• Exercise brief
Repeat, please, only the lines from the top of the data down to the line with "15 мм металл"; include both of those lines.

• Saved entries
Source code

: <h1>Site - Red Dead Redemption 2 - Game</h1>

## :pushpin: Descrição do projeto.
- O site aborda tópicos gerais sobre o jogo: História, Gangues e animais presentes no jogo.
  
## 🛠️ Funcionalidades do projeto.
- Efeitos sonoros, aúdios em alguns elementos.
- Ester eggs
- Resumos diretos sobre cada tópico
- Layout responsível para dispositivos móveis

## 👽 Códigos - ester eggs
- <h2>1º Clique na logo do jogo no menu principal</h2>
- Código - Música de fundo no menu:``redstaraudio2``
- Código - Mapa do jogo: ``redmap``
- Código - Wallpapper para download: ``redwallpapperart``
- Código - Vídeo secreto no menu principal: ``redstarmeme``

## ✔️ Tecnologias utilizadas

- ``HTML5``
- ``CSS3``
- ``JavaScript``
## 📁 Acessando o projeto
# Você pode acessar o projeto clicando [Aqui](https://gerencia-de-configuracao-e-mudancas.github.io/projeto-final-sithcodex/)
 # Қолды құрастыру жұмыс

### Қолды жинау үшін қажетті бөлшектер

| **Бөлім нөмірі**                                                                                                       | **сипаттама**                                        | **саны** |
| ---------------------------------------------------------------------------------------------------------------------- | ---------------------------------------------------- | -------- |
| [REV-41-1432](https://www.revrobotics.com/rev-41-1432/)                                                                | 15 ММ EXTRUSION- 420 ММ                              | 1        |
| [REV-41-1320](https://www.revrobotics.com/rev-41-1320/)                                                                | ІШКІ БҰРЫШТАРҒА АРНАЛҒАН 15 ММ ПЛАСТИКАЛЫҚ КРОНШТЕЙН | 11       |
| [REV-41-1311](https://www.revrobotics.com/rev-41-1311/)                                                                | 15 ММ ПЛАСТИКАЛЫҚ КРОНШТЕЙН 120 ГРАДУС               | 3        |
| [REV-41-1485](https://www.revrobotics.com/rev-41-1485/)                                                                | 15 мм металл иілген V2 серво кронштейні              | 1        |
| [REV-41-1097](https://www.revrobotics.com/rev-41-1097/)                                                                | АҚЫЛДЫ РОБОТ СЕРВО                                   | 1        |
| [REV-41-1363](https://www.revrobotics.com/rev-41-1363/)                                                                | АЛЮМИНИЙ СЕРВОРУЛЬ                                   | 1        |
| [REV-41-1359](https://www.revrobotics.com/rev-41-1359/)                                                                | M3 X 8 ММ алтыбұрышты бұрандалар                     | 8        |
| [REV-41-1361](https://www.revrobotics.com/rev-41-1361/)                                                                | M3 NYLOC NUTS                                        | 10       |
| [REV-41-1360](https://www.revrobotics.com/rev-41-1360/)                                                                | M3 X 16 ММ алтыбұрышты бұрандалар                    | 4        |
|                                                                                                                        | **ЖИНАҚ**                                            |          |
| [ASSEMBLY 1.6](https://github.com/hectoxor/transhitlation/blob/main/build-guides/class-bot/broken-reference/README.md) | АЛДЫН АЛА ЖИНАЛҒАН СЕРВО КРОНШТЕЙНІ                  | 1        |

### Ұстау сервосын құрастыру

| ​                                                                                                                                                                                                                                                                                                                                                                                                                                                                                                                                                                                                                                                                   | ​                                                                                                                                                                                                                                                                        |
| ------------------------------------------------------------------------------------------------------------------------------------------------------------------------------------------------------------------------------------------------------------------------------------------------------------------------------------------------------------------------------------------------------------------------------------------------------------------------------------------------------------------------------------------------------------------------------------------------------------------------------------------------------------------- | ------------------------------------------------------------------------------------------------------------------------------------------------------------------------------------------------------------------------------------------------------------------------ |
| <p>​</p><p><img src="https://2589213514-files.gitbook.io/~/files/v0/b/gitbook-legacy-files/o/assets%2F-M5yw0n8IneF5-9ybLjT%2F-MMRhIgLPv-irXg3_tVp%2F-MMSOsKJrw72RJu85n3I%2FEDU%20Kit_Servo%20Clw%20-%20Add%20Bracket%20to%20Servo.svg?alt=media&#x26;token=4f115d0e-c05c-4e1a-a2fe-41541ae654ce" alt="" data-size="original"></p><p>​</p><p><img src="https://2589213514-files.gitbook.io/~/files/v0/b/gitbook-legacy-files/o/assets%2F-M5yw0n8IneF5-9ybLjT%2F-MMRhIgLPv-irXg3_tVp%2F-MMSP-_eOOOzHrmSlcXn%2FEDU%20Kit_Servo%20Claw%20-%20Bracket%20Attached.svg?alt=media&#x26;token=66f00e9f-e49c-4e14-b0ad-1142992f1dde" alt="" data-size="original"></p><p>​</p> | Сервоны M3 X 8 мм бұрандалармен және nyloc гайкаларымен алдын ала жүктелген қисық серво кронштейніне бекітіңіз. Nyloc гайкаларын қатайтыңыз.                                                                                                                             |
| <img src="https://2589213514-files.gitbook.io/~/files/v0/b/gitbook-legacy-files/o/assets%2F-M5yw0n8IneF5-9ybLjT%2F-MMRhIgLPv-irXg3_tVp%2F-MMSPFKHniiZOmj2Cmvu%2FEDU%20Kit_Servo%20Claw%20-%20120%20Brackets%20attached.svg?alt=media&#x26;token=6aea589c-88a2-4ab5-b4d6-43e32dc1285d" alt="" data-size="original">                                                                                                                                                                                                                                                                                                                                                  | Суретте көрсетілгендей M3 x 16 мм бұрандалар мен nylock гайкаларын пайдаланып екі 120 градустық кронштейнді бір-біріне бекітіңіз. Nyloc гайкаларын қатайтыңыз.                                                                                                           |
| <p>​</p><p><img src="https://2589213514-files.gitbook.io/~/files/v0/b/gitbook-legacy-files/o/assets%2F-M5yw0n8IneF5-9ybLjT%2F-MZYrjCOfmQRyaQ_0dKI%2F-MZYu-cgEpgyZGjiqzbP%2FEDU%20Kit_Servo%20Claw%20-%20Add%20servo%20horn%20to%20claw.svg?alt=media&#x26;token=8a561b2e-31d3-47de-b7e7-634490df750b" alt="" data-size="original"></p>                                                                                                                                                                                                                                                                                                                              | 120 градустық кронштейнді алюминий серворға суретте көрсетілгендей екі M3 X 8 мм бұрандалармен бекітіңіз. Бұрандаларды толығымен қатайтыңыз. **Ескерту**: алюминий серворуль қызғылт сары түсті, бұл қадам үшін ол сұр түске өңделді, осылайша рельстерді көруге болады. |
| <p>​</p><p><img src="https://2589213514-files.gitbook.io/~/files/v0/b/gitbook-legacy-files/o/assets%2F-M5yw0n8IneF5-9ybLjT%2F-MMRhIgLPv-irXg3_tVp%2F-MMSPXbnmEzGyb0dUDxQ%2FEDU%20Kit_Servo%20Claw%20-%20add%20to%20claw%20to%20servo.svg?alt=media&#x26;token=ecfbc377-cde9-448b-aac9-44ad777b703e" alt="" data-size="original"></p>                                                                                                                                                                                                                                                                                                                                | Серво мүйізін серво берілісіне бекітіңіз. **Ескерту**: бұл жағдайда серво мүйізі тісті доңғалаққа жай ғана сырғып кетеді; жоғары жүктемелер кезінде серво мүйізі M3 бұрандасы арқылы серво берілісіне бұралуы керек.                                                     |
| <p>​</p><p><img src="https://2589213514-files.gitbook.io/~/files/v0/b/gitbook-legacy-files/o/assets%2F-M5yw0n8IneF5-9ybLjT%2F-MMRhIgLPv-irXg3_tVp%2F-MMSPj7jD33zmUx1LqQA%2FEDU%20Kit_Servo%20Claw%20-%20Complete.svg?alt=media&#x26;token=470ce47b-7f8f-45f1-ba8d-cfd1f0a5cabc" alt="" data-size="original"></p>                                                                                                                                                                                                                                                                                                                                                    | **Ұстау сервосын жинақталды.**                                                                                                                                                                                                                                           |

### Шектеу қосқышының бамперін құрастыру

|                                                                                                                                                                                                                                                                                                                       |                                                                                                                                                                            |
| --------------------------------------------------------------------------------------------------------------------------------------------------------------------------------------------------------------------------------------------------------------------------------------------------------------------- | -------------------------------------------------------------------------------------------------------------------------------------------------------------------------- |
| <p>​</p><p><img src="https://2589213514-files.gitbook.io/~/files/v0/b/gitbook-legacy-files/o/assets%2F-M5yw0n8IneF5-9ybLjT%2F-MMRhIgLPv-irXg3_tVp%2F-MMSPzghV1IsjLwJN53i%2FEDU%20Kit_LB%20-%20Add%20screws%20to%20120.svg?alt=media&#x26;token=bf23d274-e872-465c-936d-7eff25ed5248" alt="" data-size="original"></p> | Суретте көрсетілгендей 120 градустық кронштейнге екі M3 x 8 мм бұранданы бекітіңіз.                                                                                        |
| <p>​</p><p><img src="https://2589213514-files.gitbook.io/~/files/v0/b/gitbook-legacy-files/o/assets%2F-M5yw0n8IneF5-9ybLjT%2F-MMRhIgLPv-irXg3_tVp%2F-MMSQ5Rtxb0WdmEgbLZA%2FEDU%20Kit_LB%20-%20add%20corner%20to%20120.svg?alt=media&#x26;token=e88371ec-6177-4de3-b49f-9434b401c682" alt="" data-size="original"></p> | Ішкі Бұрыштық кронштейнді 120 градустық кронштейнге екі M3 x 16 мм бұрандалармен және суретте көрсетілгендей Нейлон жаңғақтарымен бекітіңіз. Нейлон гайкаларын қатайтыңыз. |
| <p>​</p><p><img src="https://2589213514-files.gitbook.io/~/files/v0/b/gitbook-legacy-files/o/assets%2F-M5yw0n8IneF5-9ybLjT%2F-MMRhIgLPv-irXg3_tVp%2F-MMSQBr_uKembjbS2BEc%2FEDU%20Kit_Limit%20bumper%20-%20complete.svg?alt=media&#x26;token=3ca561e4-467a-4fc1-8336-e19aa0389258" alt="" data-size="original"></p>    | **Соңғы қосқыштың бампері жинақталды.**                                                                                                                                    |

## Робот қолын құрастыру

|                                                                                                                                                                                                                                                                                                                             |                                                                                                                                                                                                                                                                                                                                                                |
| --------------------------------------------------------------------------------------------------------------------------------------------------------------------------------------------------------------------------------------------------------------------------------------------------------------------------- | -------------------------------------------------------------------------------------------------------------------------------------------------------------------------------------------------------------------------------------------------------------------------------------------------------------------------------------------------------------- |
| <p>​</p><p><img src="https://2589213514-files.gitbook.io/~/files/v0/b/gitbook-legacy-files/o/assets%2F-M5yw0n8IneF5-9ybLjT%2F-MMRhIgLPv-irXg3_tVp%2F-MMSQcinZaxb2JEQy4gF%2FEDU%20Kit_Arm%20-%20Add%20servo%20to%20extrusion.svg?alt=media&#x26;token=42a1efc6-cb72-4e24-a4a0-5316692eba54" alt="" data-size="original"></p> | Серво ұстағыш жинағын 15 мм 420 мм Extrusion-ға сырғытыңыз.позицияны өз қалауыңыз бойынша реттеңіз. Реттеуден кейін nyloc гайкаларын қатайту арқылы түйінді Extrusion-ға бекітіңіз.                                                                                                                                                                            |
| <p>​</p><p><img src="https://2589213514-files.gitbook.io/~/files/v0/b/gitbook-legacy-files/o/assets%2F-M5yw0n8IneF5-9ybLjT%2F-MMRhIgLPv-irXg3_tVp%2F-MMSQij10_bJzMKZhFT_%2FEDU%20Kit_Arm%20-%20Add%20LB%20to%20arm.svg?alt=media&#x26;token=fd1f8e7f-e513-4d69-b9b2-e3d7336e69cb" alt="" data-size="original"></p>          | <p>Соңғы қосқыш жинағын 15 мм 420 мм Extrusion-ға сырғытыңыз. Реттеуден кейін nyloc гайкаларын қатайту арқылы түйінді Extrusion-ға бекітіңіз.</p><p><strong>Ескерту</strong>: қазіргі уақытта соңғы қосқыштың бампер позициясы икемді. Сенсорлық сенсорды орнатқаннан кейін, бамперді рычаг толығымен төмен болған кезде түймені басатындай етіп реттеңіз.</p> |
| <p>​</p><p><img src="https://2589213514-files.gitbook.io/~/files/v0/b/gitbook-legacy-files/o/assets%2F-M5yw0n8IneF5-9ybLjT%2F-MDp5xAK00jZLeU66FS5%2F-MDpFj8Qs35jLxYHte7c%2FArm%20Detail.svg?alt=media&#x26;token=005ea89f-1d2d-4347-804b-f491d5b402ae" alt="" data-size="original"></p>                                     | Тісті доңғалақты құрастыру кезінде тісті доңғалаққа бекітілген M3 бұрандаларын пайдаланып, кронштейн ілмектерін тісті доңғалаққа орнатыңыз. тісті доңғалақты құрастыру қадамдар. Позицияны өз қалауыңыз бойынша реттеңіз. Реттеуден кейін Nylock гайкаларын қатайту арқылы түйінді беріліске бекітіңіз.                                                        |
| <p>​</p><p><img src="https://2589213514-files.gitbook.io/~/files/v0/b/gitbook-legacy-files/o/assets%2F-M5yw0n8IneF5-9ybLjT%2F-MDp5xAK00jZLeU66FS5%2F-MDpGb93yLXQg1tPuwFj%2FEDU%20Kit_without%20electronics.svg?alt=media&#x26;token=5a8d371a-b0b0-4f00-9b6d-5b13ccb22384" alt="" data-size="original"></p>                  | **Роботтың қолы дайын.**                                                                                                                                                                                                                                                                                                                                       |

• Written reply
Source code

: <h1>Site - Red Dead Redemption 2 - Game</h1>

## :pushpin: Descrição do projeto.
- O site aborda tópicos gerais sobre o jogo: História, Gangues e animais presentes no jogo.
  
## 🛠️ Funcionalidades do projeto.
- Efeitos sonoros, aúdios em alguns elementos.
- Ester eggs
- Resumos diretos sobre cada tópico
- Layout responsível para dispositivos móveis

## 👽 Códigos - ester eggs
- <h2>1º Clique na logo do jogo no menu principal</h2>
- Código - Música de fundo no menu:``redstaraudio2``
- Código - Mapa do jogo: ``redmap``
- Código - Wallpapper para download: ``redwallpapperart``
- Código - Vídeo secreto no menu principal: ``redstarmeme``

## ✔️ Tecnologias utilizadas

- ``HTML5``
- ``CSS3``
- ``JavaScript``
## 📁 Acessando o projeto
# Você pode acessar o projeto clicando [Aqui](https://gerencia-de-configuracao-e-mudancas.github.io/projeto-final-sithcodex/)
 # Қолды құрастыру жұмыс

### Қолды жинау үшін қажетті бөлшектер

| **Бөлім нөмірі**                                                                                                       | **сипаттама**                                        | **саны** |
| ---------------------------------------------------------------------------------------------------------------------- | ---------------------------------------------------- | -------- |
| [REV-41-1432](https://www.revrobotics.com/rev-41-1432/)                                                                | 15 ММ EXTRUSION- 420 ММ                              | 1        |
| [REV-41-1320](https://www.revrobotics.com/rev-41-1320/)                                                                | ІШКІ БҰРЫШТАРҒА АРНАЛҒАН 15 ММ ПЛАСТИКАЛЫҚ КРОНШТЕЙН | 11       |
| [REV-41-1311](https://www.revrobotics.com/rev-41-1311/)                                                                | 15 ММ ПЛАСТИКАЛЫҚ КРОНШТЕЙН 120 ГРАДУС               | 3        |
| [REV-41-1485](https://www.revrobotics.com/rev-41-1485/)                                                                | 15 мм металл иілген V2 серво кронштейні              | 1        |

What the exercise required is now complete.